Für viele Studierende sei es in der Hoch-Zeit der Corona-Pandemie einfacher gewesen, einen Studienaufenthalt oder ein Studium im EU-Ausland zu planen und anzutreten, meint der Sprecher des Deutschen Akademischen Austauschdienstes (DAAD), Michael Flacke. «Insbesondere, da es nach dem Sommer 2020 keine Einreisebeschränkungen für Studierende in der EU mehr gab und sie, unter Einhaltung aller Corona-Maßnahmen, gut ins Gastland reisen konnten.»

Strand statt Sofa

Vor allem wegen des starken Wunsches nach Abwechslung seien junge Leute daher zu Kompromissen bereit gewesen, sagt Ilse Page von der Hochschule für Wirtschaft und Gesellschaft Ludwigshafen (HWG). Der Reiz, sich nach Online-Vorlesungen statt auf das Sofa an den Strand zu legen, habe viele von einem Semester in Europa überzeugt.
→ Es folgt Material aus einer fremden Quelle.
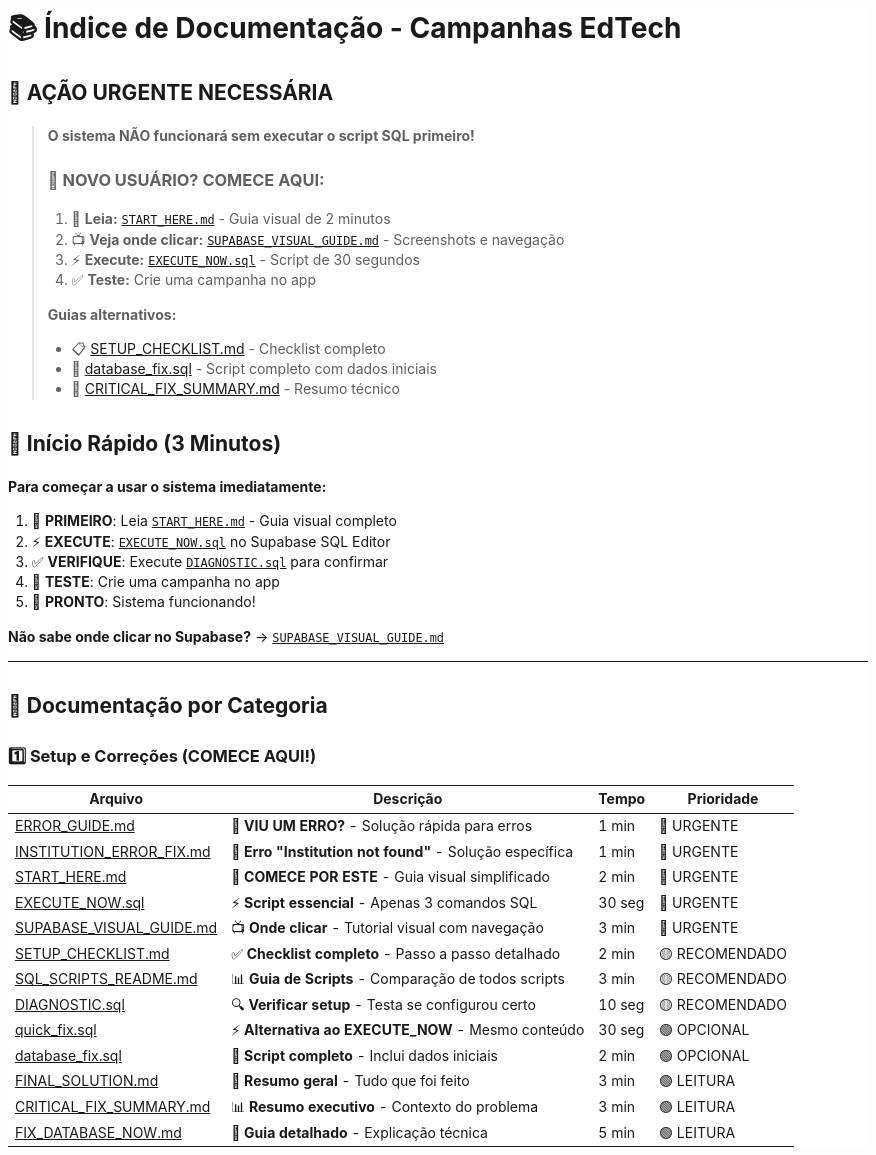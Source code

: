 # 📚 Índice de Documentação - Campanhas EdTech

## 🚨 AÇÃO URGENTE NECESSÁRIA

> **O sistema NÃO funcionará sem executar o script SQL primeiro!**
>
> ### 🎯 NOVO USUÁRIO? COMECE AQUI:
> 
> 1. 📖 **Leia:** [`START_HERE.md`](./START_HERE.md) - Guia visual de 2 minutos
> 2. 📺 **Veja onde clicar:** [`SUPABASE_VISUAL_GUIDE.md`](./SUPABASE_VISUAL_GUIDE.md) - Screenshots e navegação
> 3. ⚡ **Execute:** [`EXECUTE_NOW.sql`](./EXECUTE_NOW.sql) - Script de 30 segundos
> 4. ✅ **Teste:** Crie uma campanha no app
>
> **Guias alternativos:**
> - 📋 [SETUP_CHECKLIST.md](./SETUP_CHECKLIST.md) - Checklist completo
> - 🔧 [database_fix.sql](./database_fix.sql) - Script completo com dados iniciais
> - 📄 [CRITICAL_FIX_SUMMARY.md](./CRITICAL_FIX_SUMMARY.md) - Resumo técnico

## 🚀 Início Rápido (3 Minutos)

**Para começar a usar o sistema imediatamente:**

1. 🚨 **PRIMEIRO**: Leia [`START_HERE.md`](./START_HERE.md) - Guia visual completo
2. ⚡ **EXECUTE**: [`EXECUTE_NOW.sql`](./EXECUTE_NOW.sql) no Supabase SQL Editor
3. ✅ **VERIFIQUE**: Execute [`DIAGNOSTIC.sql`](./DIAGNOSTIC.sql) para confirmar
4. 🎯 **TESTE**: Crie uma campanha no app
5. 🎉 **PRONTO**: Sistema funcionando!

**Não sabe onde clicar no Supabase?** → [`SUPABASE_VISUAL_GUIDE.md`](./SUPABASE_VISUAL_GUIDE.md)

---

## 📖 Documentação por Categoria

### 1️⃣ Setup e Correções (COMECE AQUI!)

| Arquivo | Descrição | Tempo | Prioridade |
|---------|-----------|-------|------------|
| [ERROR_GUIDE.md](./ERROR_GUIDE.md) | 🚨 **VIU UM ERRO?** - Solução rápida para erros | 1 min | 🔴 URGENTE |
| [INSTITUTION_ERROR_FIX.md](./INSTITUTION_ERROR_FIX.md) | 🏫 **Erro "Institution not found"** - Solução específica | 1 min | 🔴 URGENTE |
| [START_HERE.md](./START_HERE.md) | 🎯 **COMECE POR ESTE** - Guia visual simplificado | 2 min | 🔴 URGENTE |
| [EXECUTE_NOW.sql](./EXECUTE_NOW.sql) | ⚡ **Script essencial** - Apenas 3 comandos SQL | 30 seg | 🔴 URGENTE |
| [SUPABASE_VISUAL_GUIDE.md](./SUPABASE_VISUAL_GUIDE.md) | 📺 **Onde clicar** - Tutorial visual com navegação | 3 min | 🔴 URGENTE |
| [SETUP_CHECKLIST.md](./SETUP_CHECKLIST.md) | ✅ **Checklist completo** - Passo a passo detalhado | 2 min | 🟡 RECOMENDADO |
| [SQL_SCRIPTS_README.md](./SQL_SCRIPTS_README.md) | 📊 **Guia de Scripts** - Comparação de todos scripts | 3 min | 🟡 RECOMENDADO |
| [DIAGNOSTIC.sql](./DIAGNOSTIC.sql) | 🔍 **Verificar setup** - Testa se configurou certo | 10 seg | 🟡 RECOMENDADO |
| [quick_fix.sql](./quick_fix.sql) | ⚡ **Alternativa ao EXECUTE_NOW** - Mesmo conteúdo | 30 seg | 🟢 OPCIONAL |
| [database_fix.sql](./database_fix.sql) | 🔧 **Script completo** - Inclui dados iniciais | 2 min | 🟢 OPCIONAL |
| [FINAL_SOLUTION.md](./FINAL_SOLUTION.md) | 🎯 **Resumo geral** - Tudo que foi feito | 3 min | 🟢 LEITURA |
| [CRITICAL_FIX_SUMMARY.md](./CRITICAL_FIX_SUMMARY.md) | 📊 **Resumo executivo** - Contexto do problema | 3 min | 🟢 LEITURA |
| [FIX_DATABASE_NOW.md](./FIX_DATABASE_NOW.md) | 📘 **Guia detalhado** - Explicação técnica | 5 min | 🟢 LEITURA |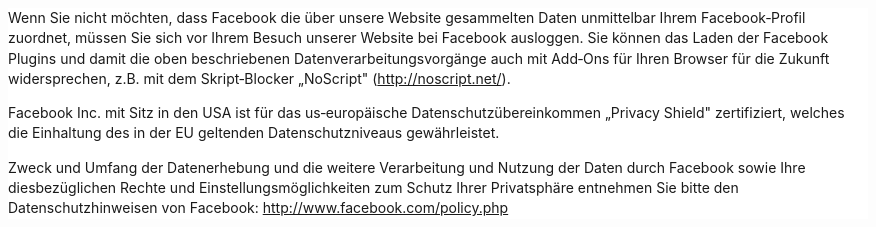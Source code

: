 Wenn Sie nicht möchten, dass Facebook die über unsere Website gesammelten Daten unmittelbar Ihrem Facebook‐Profil zuordnet, müssen Sie sich vor Ihrem Besuch unserer Website bei Facebook ausloggen. Sie können das Laden der Facebook Plugins und damit die oben beschriebenen Datenverarbeitungsvorgänge auch mit Add‐Ons für Ihren Browser für die Zukunft widersprechen, z.B. mit dem Skript‐Blocker „NoScript" (http://noscript.net/).

Facebook Inc. mit Sitz in den USA ist für das us‐europäische Datenschutzübereinkommen „Privacy Shield" zertifiziert, welches die Einhaltung des in der EU geltenden Datenschutzniveaus gewährleistet.

Zweck und Umfang der Datenerhebung und die weitere Verarbeitung und Nutzung der Daten durch Facebook sowie Ihre diesbezüglichen Rechte und Einstellungsmöglichkeiten zum Schutz Ihrer Privatsphäre entnehmen Sie bitte den Datenschutzhinweisen von Facebook: http://www.facebook.com/policy.php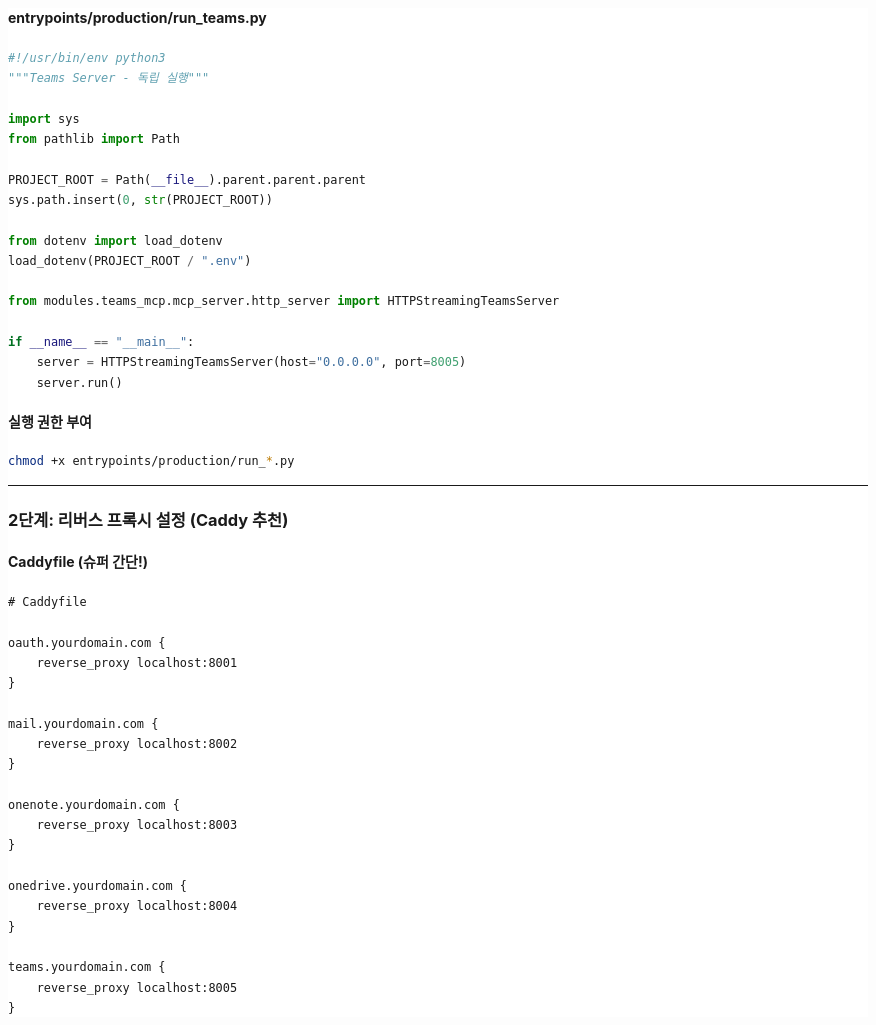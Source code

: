#### entrypoints/production/run_teams.py

```python
#!/usr/bin/env python3
"""Teams Server - 독립 실행"""

import sys
from pathlib import Path

PROJECT_ROOT = Path(__file__).parent.parent.parent
sys.path.insert(0, str(PROJECT_ROOT))

from dotenv import load_dotenv
load_dotenv(PROJECT_ROOT / ".env")

from modules.teams_mcp.mcp_server.http_server import HTTPStreamingTeamsServer

if __name__ == "__main__":
    server = HTTPStreamingTeamsServer(host="0.0.0.0", port=8005)
    server.run()
```

#### 실행 권한 부여

```bash
chmod +x entrypoints/production/run_*.py
```

---

### 2단계: 리버스 프록시 설정 (Caddy 추천)

#### Caddyfile (슈퍼 간단!)

```caddy
# Caddyfile

oauth.yourdomain.com {
    reverse_proxy localhost:8001
}

mail.yourdomain.com {
    reverse_proxy localhost:8002
}

onenote.yourdomain.com {
    reverse_proxy localhost:8003
}

onedrive.yourdomain.com {
    reverse_proxy localhost:8004
}

teams.yourdomain.com {
    reverse_proxy localhost:8005
}
```
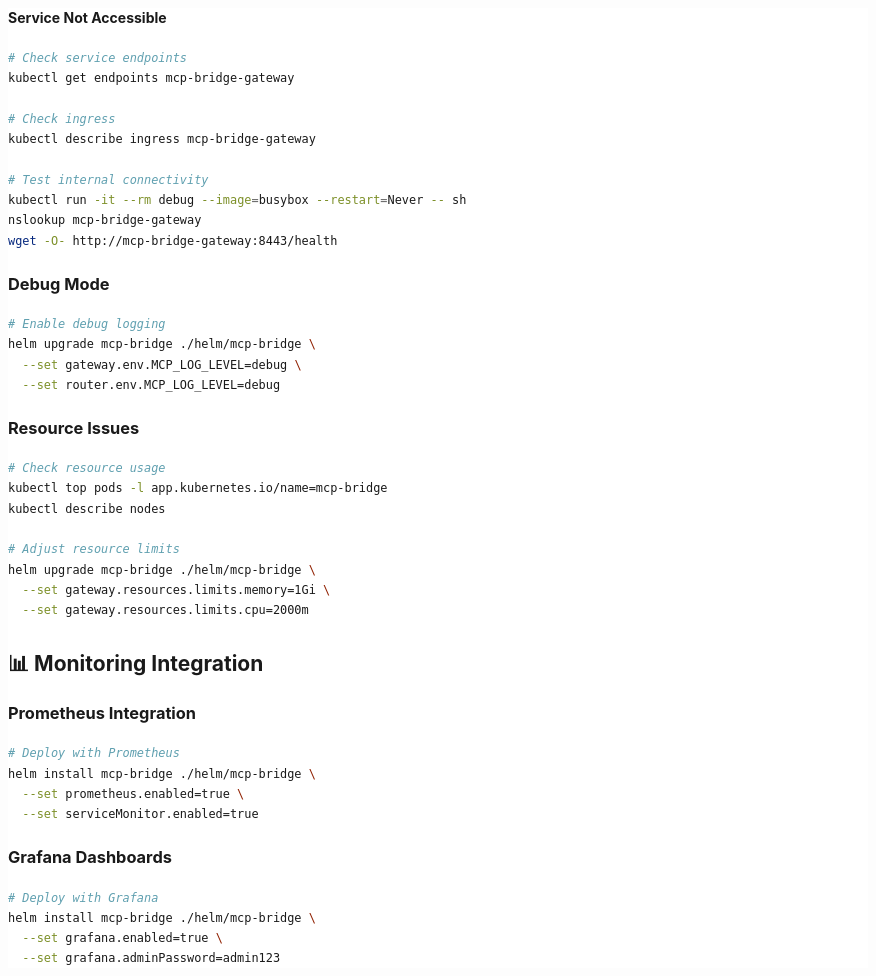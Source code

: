 #### **Service Not Accessible**
```bash
# Check service endpoints
kubectl get endpoints mcp-bridge-gateway

# Check ingress
kubectl describe ingress mcp-bridge-gateway

# Test internal connectivity
kubectl run -it --rm debug --image=busybox --restart=Never -- sh
nslookup mcp-bridge-gateway
wget -O- http://mcp-bridge-gateway:8443/health
```

### **Debug Mode**

```bash
# Enable debug logging
helm upgrade mcp-bridge ./helm/mcp-bridge \
  --set gateway.env.MCP_LOG_LEVEL=debug \
  --set router.env.MCP_LOG_LEVEL=debug
```

### **Resource Issues**

```bash
# Check resource usage
kubectl top pods -l app.kubernetes.io/name=mcp-bridge
kubectl describe nodes

# Adjust resource limits
helm upgrade mcp-bridge ./helm/mcp-bridge \
  --set gateway.resources.limits.memory=1Gi \
  --set gateway.resources.limits.cpu=2000m
```

## 📊 **Monitoring Integration**

### **Prometheus Integration**

```bash
# Deploy with Prometheus
helm install mcp-bridge ./helm/mcp-bridge \
  --set prometheus.enabled=true \
  --set serviceMonitor.enabled=true
```

### **Grafana Dashboards**

```bash
# Deploy with Grafana
helm install mcp-bridge ./helm/mcp-bridge \
  --set grafana.enabled=true \
  --set grafana.adminPassword=admin123
```
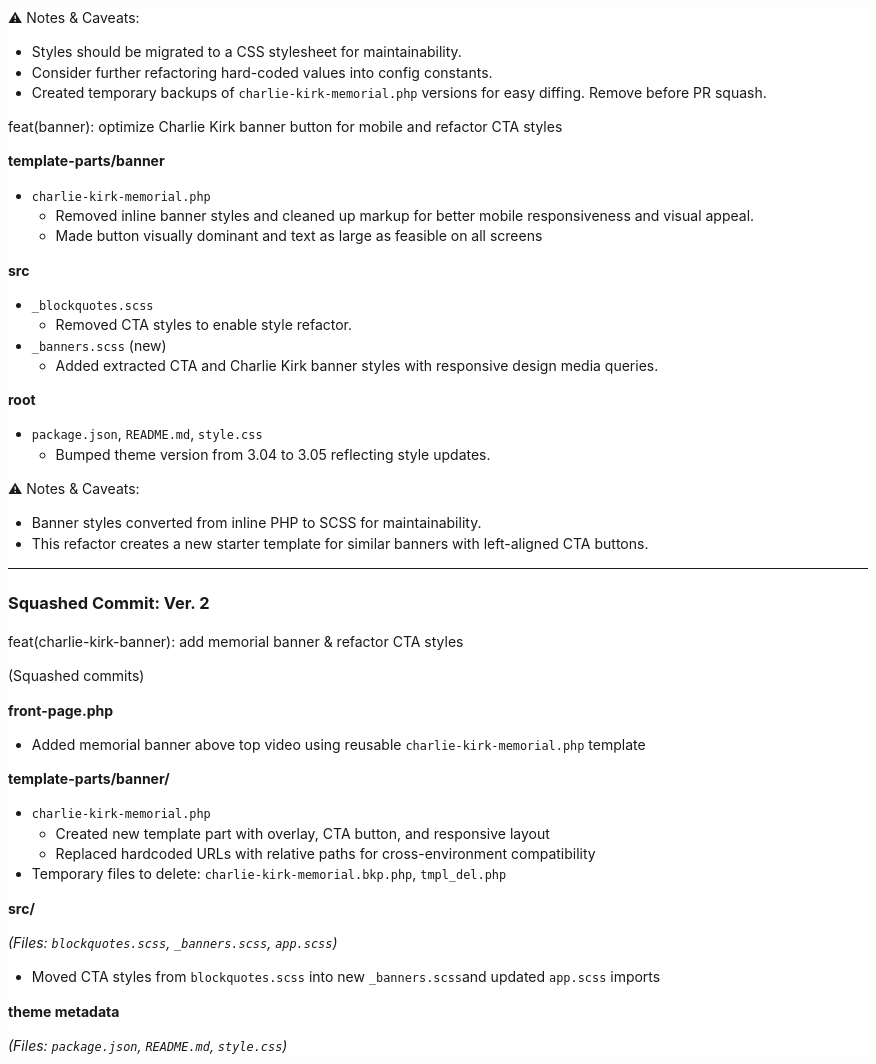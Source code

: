 ⚠️ Notes & Caveats:
- Styles should be migrated to a CSS stylesheet for maintainability.
- Consider further refactoring hard-coded values into config constants.
- Created temporary backups of `charlie-kirk-memorial.php` versions for easy diffing. Remove before PR squash.

feat(banner): optimize Charlie Kirk banner button for mobile and refactor CTA styles

**template-parts/banner**

- `charlie-kirk-memorial.php`
  - Removed inline banner styles and cleaned up markup for better mobile responsiveness and visual appeal.
  - Made button visually dominant and text as large as feasible on all screens

**src**

- `_blockquotes.scss`
  - Removed CTA styles to enable style refactor.
- `_banners.scss` (new)
  - Added extracted CTA and Charlie Kirk banner styles with responsive design media queries.

**root**

- `package.json`, `README.md`, `style.css`
  - Bumped theme version from 3.04 to 3.05 reflecting style updates.

⚠️ Notes & Caveats:
- Banner styles converted from inline PHP to SCSS for maintainability.
- This refactor creates a new starter template for similar banners with left-aligned CTA buttons.

---


### Squashed Commit: Ver. 2


feat(charlie-kirk-banner): add memorial banner & refactor CTA styles

(Squashed commits)

**front-page.php**
- Added memorial banner above top video using reusable `charlie-kirk-memorial.php` template

**template-parts/banner/**
- `charlie-kirk-memorial.php`
  - Created new template part with overlay, CTA button, and responsive layout
  - Replaced hardcoded URLs with relative paths for cross-environment compatibility
- Temporary files to delete: `charlie-kirk-memorial.bkp.php`, `tmpl_del.php`

**src/**

*(Files: `blockquotes.scss`, `_banners.scss`, `app.scss`)*

  - Moved CTA styles from `blockquotes.scss` into new `_banners.scss`and updated `app.scss` imports

**theme metadata**

*(Files: `package.json`, `README.md`, `style.css`)*
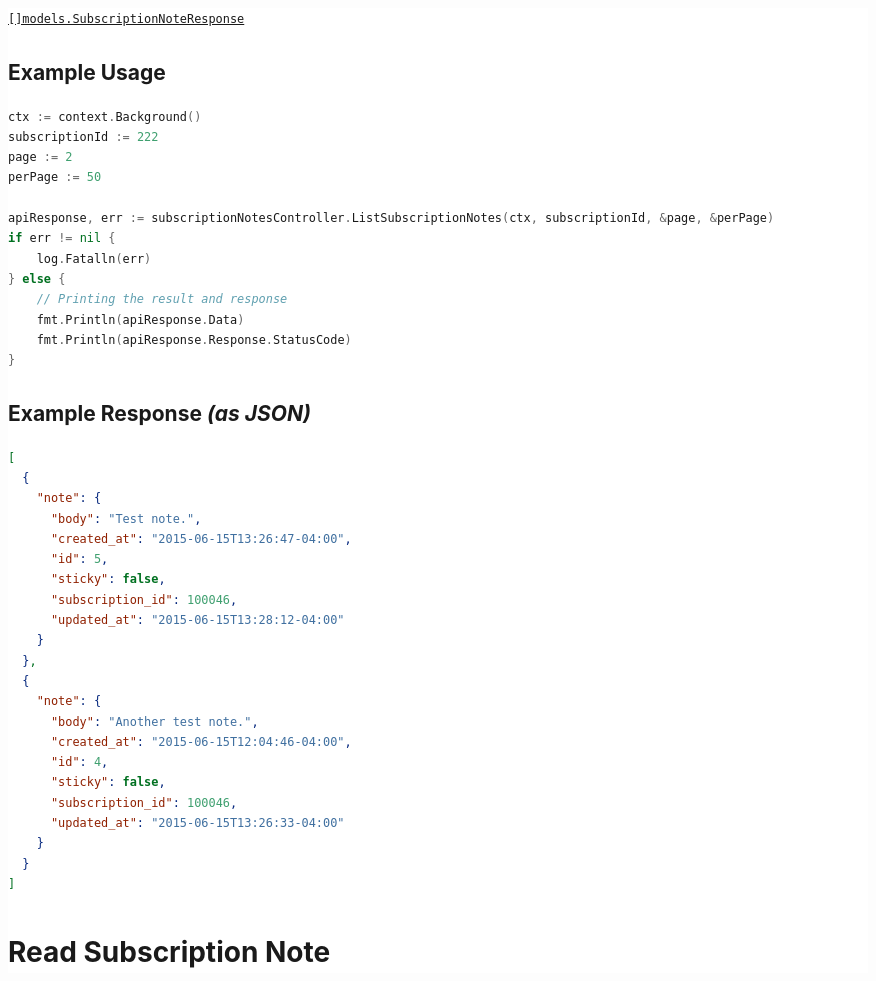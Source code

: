[`[]models.SubscriptionNoteResponse`](../models/subscription-note-response.md)

## Example Usage

```go
ctx := context.Background()
subscriptionId := 222
page := 2
perPage := 50

apiResponse, err := subscriptionNotesController.ListSubscriptionNotes(ctx, subscriptionId, &page, &perPage)
if err != nil {
    log.Fatalln(err)
} else {
    // Printing the result and response
    fmt.Println(apiResponse.Data)
    fmt.Println(apiResponse.Response.StatusCode)
}
```

## Example Response *(as JSON)*

```json
[
  {
    "note": {
      "body": "Test note.",
      "created_at": "2015-06-15T13:26:47-04:00",
      "id": 5,
      "sticky": false,
      "subscription_id": 100046,
      "updated_at": "2015-06-15T13:28:12-04:00"
    }
  },
  {
    "note": {
      "body": "Another test note.",
      "created_at": "2015-06-15T12:04:46-04:00",
      "id": 4,
      "sticky": false,
      "subscription_id": 100046,
      "updated_at": "2015-06-15T13:26:33-04:00"
    }
  }
]
```


# Read Subscription Note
Einige Studierende seien über das Online-Angebot der Partner-Unis aus der heimischen WG ins Auslandssemester gestartet, sagt die Beraterin. Rund 17 Prozent aller Stipendiatinnen und Stipendiaten des DAAD beispielsweise nutzten Ende 2021 diese Möglichkeit, wie Flacke berichtet. «Rund acht Prozent haben den Start des Stipendiums verschoben, weniger als ein Prozent ist vom Stipendium zurückgetreten.» Dem Großteil sei es jedoch möglich gewesen, wie geplant an die Unis ins Ausland zu reisen.

«Ein Auslandssemester ist immer eine Mega-Erfahrung»

Aufenthalte innerhalb Europas können bald bei den Studierenden beliebter sein als in Übersee, meint der Experte. «Insgesamt fühlt sich das vielleicht ein bisschen sicherer an, als komplett ans andere Ende der Welt zu reisen», sagt auch Alexandra Michel, Geschäftsführerin von College Contact. Die Agentur mit Sitz in Frankfurt berät junge Leute vor einem Auslandsaufenthalt und vermittelt sie an Universitäten in der ganzen Welt.

«Kann man einreisen? Kann man aber auch schnell hin- und zurückkommen?» Das seien die Fragen, die viele Interessierte vorab beschäftigten. Der Gedanke, bei einer möglichen Corona-Erkrankung nicht allzu weit vom Zuhause entfernt zu sein, sei für viele beruhigend, erklärt Michel. Auch deshalb habe die Agentur ihr innereuropäisches Angebot weiter ausgebaut. «Irgendwas geht dann immer. Wenn die Studierenden flexibel sind, gibt es da durchaus Möglichkeiten.» Generell seien jedoch die USA weiterhin das am stärksten nachgefragte Gastland der Agentur.

Aus Sicht des Mainzer Studenten Jutzi lohnt es sich, bei der Planung des Auslandssemesters Kompromisse einzugehen. «Wenn man bereit ist, sich auf etwas Neues einzulassen, dann ist ein Auslandssemester immer eine Mega-Erfahrung. Mir hat es unglaublich viel Spaß gemacht und unglaublich viel gebracht, das Semester in Memphis zu machen.»